Erythroleukemia - a subtype of myelodysplastic syndrome?.
- Author:
Yi NIU
1
;
Shu-Chang CHEN
;
Bin JIANG
;
De-Gao LI
;
Chang-Wen GE
;
Rong-Sheng LI
Author Information
1. Department of Oncology, Peking Union Hospital, Chinese Academy of Medical Sciences and Peking Union Medical College, Beijing 100730, China.

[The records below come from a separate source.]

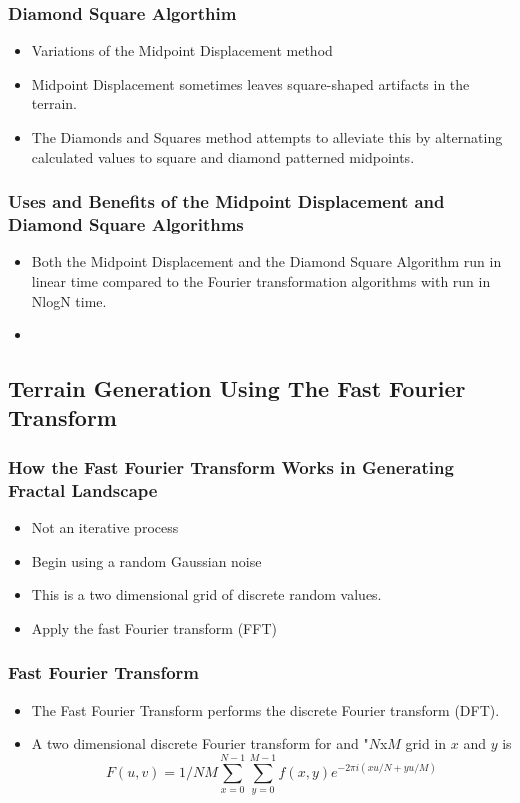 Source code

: \documentclass{beamer}
\begin{document}
\begin{frame}
 \frametitle{Diamond Square Algorthim}
\begin{itemize}
\item Variations of the Midpoint Displacement method
\item Midpoint Displacement sometimes leaves square-shaped artifacts in the terrain. 
\item The Diamonds and Squares method attempts to alleviate this by alternating calculated values to square and diamond patterned midpoints. 
\end{itemize}
\end{frame}

\begin{frame}
\frametitle{Uses and Benefits of the Midpoint Displacement and Diamond Square Algorithms}
\begin{itemize}
\item Both the Midpoint Displacement and the Diamond Square Algorithm run in linear time compared to the Fourier transformation algorithms with run in NlogN time.
\item
\end {itemize}
\end{frame}

\subsection{Terrain Generation Using The Fast Fourier Transform}

\begin{frame}
 \frametitle{How the Fast Fourier Transform Works in Generating Fractal Landscape}
\begin{itemize}
\item Not an iterative process
\item Begin using a random Gaussian noise
\item This is a two dimensional grid of discrete random values. 
\item Apply the fast Fourier transform (FFT)
\end{itemize}
\end{frame}

\begin{frame}
\frametitle{Fast Fourier Transform}
\begin{itemize}
\item The Fast Fourier Transform performs the discrete Fourier transform (DFT). 
\item A two dimensional discrete Fourier transform for and "$N$x$M$ grid in $x$ and $y$ is 
	$$F(u,v)=1/NM\displaystyle\sum\limits_{x=0}^{N-1} \displaystyle\sum\limits_{y=0}^{M-1} f(x,y)e^{-2\pi i(xu/N+yu/M)}$$
\end{itemize}
\end{frame}
\end{document}
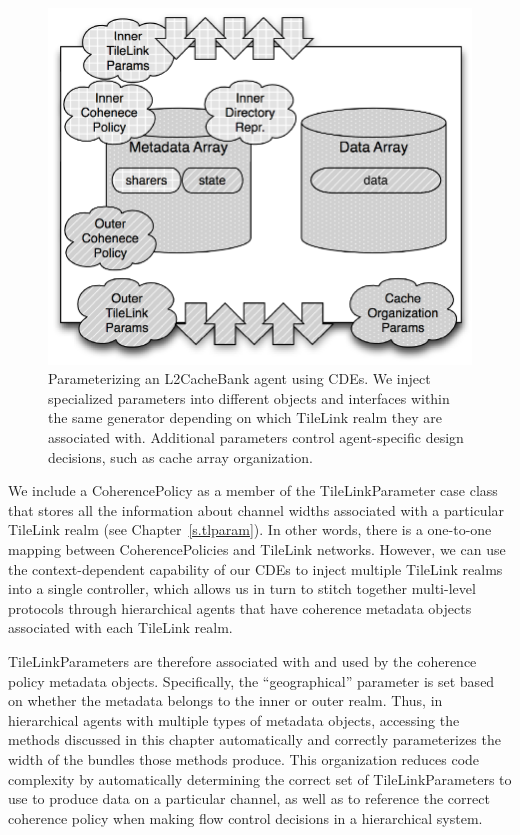 \begin{figure}[t!]
\centering
\includegraphics[width=1\columnwidth]{coherence/figures/cdepolicy.pdf}
\caption[Parameterizing coherence protocol agents with CoherencePolicies.]{
Parameterizing an L2CacheBank agent using CDEs.
We inject specialized parameters into different
objects and interfaces within the same generator depending on which
TileLink realm they are associated with.
Additional parameters control agent-specific design decisions, such as cache array organization.
}
\label{fig:cdepolicy}
\end{figure}

We include a CoherencePolicy as a member of the TileLinkParameter case class that stores all the information
about channel widths associated with a particular TileLink realm (see Chapter~\ref{s.tlparam}).
In other words, there is a one-to-one mapping between CoherencePolicies and TileLink networks.
However, we can use the context-dependent capability of our CDEs to 
inject multiple TileLink realms into a single controller,
which allows us in turn to stitch together multi-level protocols through hierarchical agents
that have coherence metadata objects associated with each TileLink realm.

TileLinkParameters are therefore associated with and used by the coherence policy metadata objects.
Specifically, the ``geographical'' parameter  is set based on whether the metadata belongs to the inner or outer realm.
Thus, in hierarchical agents with multiple types of metadata objects, accessing the methods
discussed in this chapter automatically and correctly parameterizes the width of the bundles those methods produce.
This organization reduces code complexity by automatically determining the correct set of TileLinkParameters to use to produce data on a particular channel,
as well as to reference the correct coherence policy when making flow control decisions in a hierarchical system.

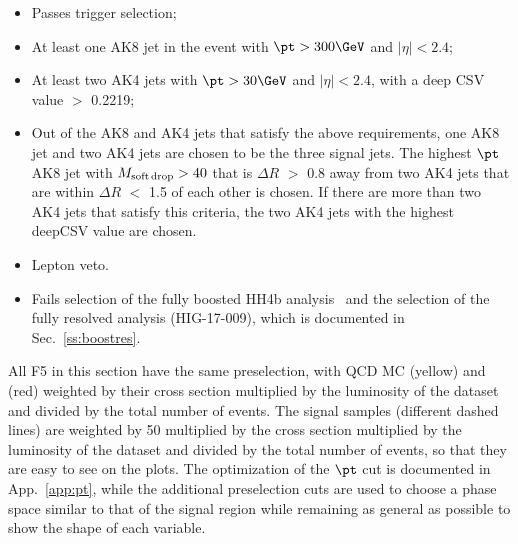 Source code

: \begin{itemize}
 \item Passes trigger selection;
 \item At least one AK8 jet in the event with $\pt > 300\GeV$ and $|\eta| < 2.4$;
 \item At least two AK4 jets with $\pt > 30\GeV$ and $|\eta| < 2.4$, with a deep CSV value $>$ 0.2219;
 \item Out of the AK8 and AK4 jets that satisfy the above requirements, one AK8 jet and two AK4 jets are chosen to be the three signal jets. The highest $\pt$ AK8 jet with $M_{\rm soft\,drop} > 40$ \GeV that is $\Delta R$ $>$ 0.8 away from two AK4 jets that are within $\Delta R$ $<$ 1.5 of each other is chosen. If there are more than two AK4 jets that satisfy this criteria, the two AK4 jets with the highest deepCSV value are chosen.
 \item Lepton veto.
  \item Fails selection of the fully boosted HH4b analysis~\cite{CMS-PAS-B2G-16-026} and the selection of the fully resolved analysis (HIG-17-009), which is documented in Sec.~\ref{ss:boostres}.
\end{itemize}

All F5 in this section have the same preselection, with QCD MC (yellow) and \ttbar (red) weighted by their cross section multiplied by the luminosity of the dataset and divided by the total number of events. The signal samples (different dashed lines) are weighted by 50 multiplied by the cross section multiplied by the luminosity of the dataset and divided by the total number of events, so that they are easy to see on the plots. The optimization of the $\pt$ cut is documented in App.~\ref{app:pt}, while the additional preselection cuts are used to choose a phase space similar to that of the signal region while remaining as general as possible to show the shape of each variable.

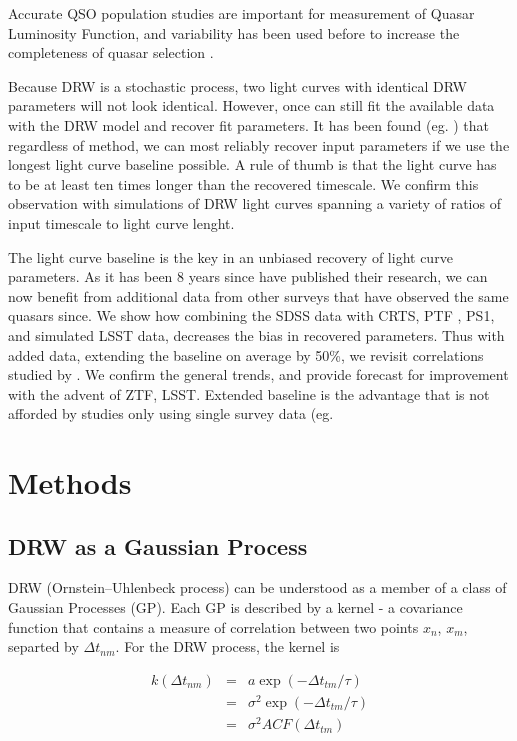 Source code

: \documentclass[twocolumn]{aastex62}
\begin{document}
Accurate QSO population studies are important for measurement of Quasar Luminosity Function, and variability has been used before to increase the completeness of quasar selection  \citep{ ross2013, palanque2013, alsayyad2016, mcgreer2013, mcgreer2018}. 


Because DRW is a stochastic process, two light curves with identical DRW parameters will not look identical. However, once can still fit the available data with the DRW model and recover fit parameters. It has been found (eg. \citet{macleod2011, kozlowski2010, kozlowski2017a}) that regardless of method,  we can most reliably recover input parameters if we use the longest light curve baseline possible. A rule of thumb is that the light curve has to be at least  ten  times longer than the recovered timescale.  We confirm this observation with simulations of DRW light curves spanning a variety of ratios of input timescale to light curve lenght.  

The light curve baseline is the key in an unbiased recovery of light curve parameters. As it has been  8 years since \citet{macleod2010} have published their research,   we can now benefit from additional data from other surveys that have observed the same quasars since. We show how combining the SDSS data with CRTS, PTF , PS1,  and simulated LSST data, decreases the bias in recovered parameters.  Thus with added data, extending the baseline on average by 50\%,  we revisit correlations studied by \citet{macleod2010}.  We confirm the general trends, and provide forecast for improvement with the advent of ZTF, LSST. Extended baseline is the advantage that is not afforded by studies only using single survey data (eg. \citet{hernitschek2016}



\section{Methods}
\subsection{DRW as a Gaussian Process}
DRW (Ornstein–Uhlenbeck process) can be understood as a member of a class of Gaussian Processes (GP). Each GP is described by a kernel - a covariance function that contains a measure of correlation between two points $x_{n}$, $x_{m}$, separted by $\Delta t_{nm}$. For the  DRW process, the kernel is 

\begin{eqnarray}
k(\Delta t_{nm}) &=& a \exp{(-\Delta t_{tm} / \tau)} \\
                 &=& \sigma^{2}\exp{(-\Delta t_{tm} / \tau)}  \\
                 &=& \sigma^{2} ACF(\Delta t_{tm})
\end{eqnarray} 
\end{document}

- Publication Type:Journal Article
- MeSH:
Adult;
Aged;
Bone Marrow Examination;
Diagnosis, Differential;
Female;
Humans;
Leukemia, Erythroblastic, Acute;
blood;
diagnosis;
Male;
Middle Aged;
Myelodysplastic Syndromes;
classification;
diagnosis;
Retrospective Studies
- From:
Journal of Experimental Hematology
2007;15(2):219-223
- CountryChina
- Language:Chinese
-
Abstract:
In order to study whether erythroleukemia was really a subtype of acute leukemia, the clinical laboratory characteristics and development of disease in 21 cases of erythroleukemia were analyzed. The results indicated that the percentage of patients with leucocytopenia, anemia and thrombocytopenia were 42.9%, 81% and 81% respectively at the time of diagnosis. These were 85.7% of patients with myelocytes and premonocyte, 52.4% of patients with erythroblast in their blood smear respectively. All of the bone marrow showed active or significantly active proliferation. The median percentage of erythro-lineage, myeloblast of NEC and displasia were (58.3 +/- 8.0)%, (58.0 +/- 18.4)% and 66.7% respectively, that is different from typical AML. 52.4% of M(6) patients transferred to RAEB/RAEB-T and AML-M(2) subtype in the disease progression. 11/19 cases (57.4%) achieved remission (CR 10; PR 1) after chemotherapy. The median remission length were 6 months for CR patients and 2 months for PR patients, but most of CR patients displayed obvious displasia of bone marrow and cytopenia of blood in the period of CR. The median survival length of M(6) and MDS-->M(6) from time of diagnosis were 13.0 +/- 13.2 and 2.3 +/- 1.3 months respectively. It is concluded that there are differences between M(6) and typical AML. Most of M(6) patients would rather be classified MDS RAEB and RAEB-t with over-hyperplasia of erythron lineage than a subtype of AML.